Among the entries below, which lines run from the line with "I should dig." through the line with "## Objectives"? Retype those, both ends included, exactly and without pictures.

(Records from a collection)
◆ ◆ ◆ ◆ ◆

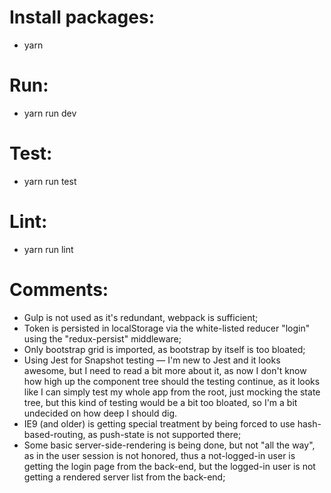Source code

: # Install packages:

* yarn

# Run:

* yarn run dev

# Test:

* yarn run test

# Lint:

* yarn run lint

# Comments:

* Gulp is not used as it's redundant, webpack is sufficient;
* Token is persisted in localStorage via the white-listed reducer "login" using the "redux-persist" middleware;
* Only bootstrap grid is imported, as bootstrap by itself is too bloated;
* Using Jest for Snapshot testing — I'm new to Jest and it looks awesome, but I need to read a bit more about it, as now I don't know how high up the component tree should the testing continue, as it looks like I can simply test my whole app from the root, just mocking the state tree, but this kind of testing would be a bit too bloated, so I'm a bit undecided on how deep I should dig.
* IE9 (and older) is getting special treatment by being forced to use hash-based-routing, as push-state is not supported there;
* Some basic server-side-rendering is being done, but not "all the way", as in the user session is not honored, thus a not-logged-in user is getting the login page from the back-end, but the logged-in user is not getting a rendered server list from the back-end;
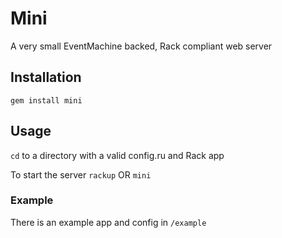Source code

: # Mini
A very small EventMachine backed, Rack compliant web server

## Installation
`gem install mini`

## Usage
`cd` to a directory with a valid config.ru and Rack app

To start the server
`rackup`
OR
`mini`

### Example
There is an example app and config in `/example`
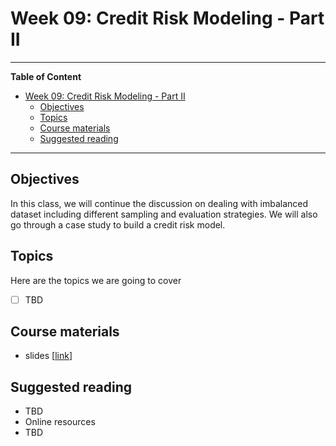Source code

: # Week 09: Credit Risk Modeling - Part II
---

**Table of Content**
- [Week 09: Credit Risk Modeling - Part II](#week-09-credit-risk-modeling---part-ii)
  - [Objectives](#objectives)
  - [Topics](#topics)
  - [Course materials](#course-materials)
  - [Suggested reading](#suggested-reading)

---
## Objectives
In this class, we will continue the discussion on dealing with imbalanced dataset including different sampling and evaluation strategies. We will also go through a case study to build a credit risk model.

## Topics
Here are the topics we are going to cover
* [ ] TBD


## Course materials
* slides [[link](TBD)]

## Suggested reading
* TBD
* Online resources
* TBD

◆ ◆ ◆ ◆ ◆

# [TASK ANSWER]
* Using Jest for Snapshot testing — I'm new to Jest and it looks awesome, but I need to read a bit more about it, as now I don't know how high up the component tree should the testing continue, as it looks like I can simply test my whole app from the root, just mocking the state tree, but this kind of testing would be a bit too bloated, so I'm a bit undecided on how deep I should dig.
* IE9 (and older) is getting special treatment by being forced to use hash-based-routing, as push-state is not supported there;
* Some basic server-side-rendering is being done, but not "all the way", as in the user session is not honored, thus a not-logged-in user is getting the login page from the back-end, but the logged-in user is not getting a rendered server list from the back-end;
Source code

: # Mini
A very small EventMachine backed, Rack compliant web server

## Installation
`gem install mini`

## Usage
`cd` to a directory with a valid config.ru and Rack app

To start the server
`rackup`
OR
`mini`

### Example
There is an example app and config in `/example`
Source code

: # Week 09: Credit Risk Modeling - Part II
---

**Table of Content**
- [Week 09: Credit Risk Modeling - Part II](#week-09-credit-risk-modeling---part-ii)
  - [Objectives](#objectives)
  - [Topics](#topics)
  - [Course materials](#course-materials)
  - [Suggested reading](#suggested-reading)

---
## Objectives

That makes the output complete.